Josef Černohorský

* 1935

  • “My case began in... I think they waited for me to turn eighteen. Which I did in 1953. And the currency reform was a month after, on the 1st of June. I was not involved in anything at that time. I had been at work in the Skoda factory, and normally I would come home from work. But, since I lived close to the Republic Square in Pilsen, things that were happening there would get in my way, like the Pilsen revolt in June 1953. I went there, but only around five p. m. And what we saw... It was almost over, it had already finished. Soldiers arrived there and when the national anthem was played, they stood up and also stood at attention. And they had not done anything. Therefore, they called in the People’s Militia men from Prague, and the border guards from the state border also arrived there, and they then took care of it. And what happened was that they began closing in on the crowd, and the soldiers were advancing and whoever remained in the midst of their circle, was arrested. And we normally returned home and everything seemed OK, but the following day I was summoned while I was at work, and it all began. The militia men were there, they gave me a thrashing right away, and they were saying: ´We’ll show you, even if you had all the presidents on your side, we will beat you.´ And they started pushing me. Then they stopped. I told them: ´I already know this trick from the TV,´ or actually not the TV, but from the movies, there was no television yet. They stopped beating me, and they brought me to the central office, and as soon as they learnt that I was a Černohorský, they arrested me and took me to the prison in Pilsen Bory and they locked me up there. There were more of us. Thus you can see that they had it all planned, that they planned to put me in the prison.”
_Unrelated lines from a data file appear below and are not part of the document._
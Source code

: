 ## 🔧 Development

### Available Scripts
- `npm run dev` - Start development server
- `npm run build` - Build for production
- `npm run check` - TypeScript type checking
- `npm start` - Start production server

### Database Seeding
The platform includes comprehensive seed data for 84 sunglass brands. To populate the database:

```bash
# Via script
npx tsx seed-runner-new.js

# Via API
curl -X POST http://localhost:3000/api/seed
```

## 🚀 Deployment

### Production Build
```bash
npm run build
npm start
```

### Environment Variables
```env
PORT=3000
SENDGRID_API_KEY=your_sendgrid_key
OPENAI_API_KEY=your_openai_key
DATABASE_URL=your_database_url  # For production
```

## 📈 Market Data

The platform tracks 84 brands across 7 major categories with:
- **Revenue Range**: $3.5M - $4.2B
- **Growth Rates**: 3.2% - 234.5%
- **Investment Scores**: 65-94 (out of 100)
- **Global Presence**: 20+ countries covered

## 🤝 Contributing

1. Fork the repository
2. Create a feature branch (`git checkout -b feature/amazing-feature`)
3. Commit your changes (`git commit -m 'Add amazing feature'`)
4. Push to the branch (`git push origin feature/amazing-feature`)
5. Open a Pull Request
  • Interviewer: “Mr. Černohorský, I would like to ask about your father, he was arrested in 1848, or was it in 1950?”– “1950.” Interviewer: “And for how long was he imprisoned?” – “For ten years. Well, it was not full ten years, but around that time.” Interviewer: “And this was on the grounds of espionage? Or what accusation they came up with against him?” – “He was charged of espionage, the officers were allegedly guilty of it. And my father was a lieutenant colonel. They made up this trial, there was also this general, he was a major then, his name was Sedláček, and another, I forgot the names, but it doesn’t matter (Tyr, Nový – ed.´s note). There were four of them and one more officer. One, Kučera, was sentenced to death and he was executed. And the others received very long sentences. It was all their scheming, they had it all made up.”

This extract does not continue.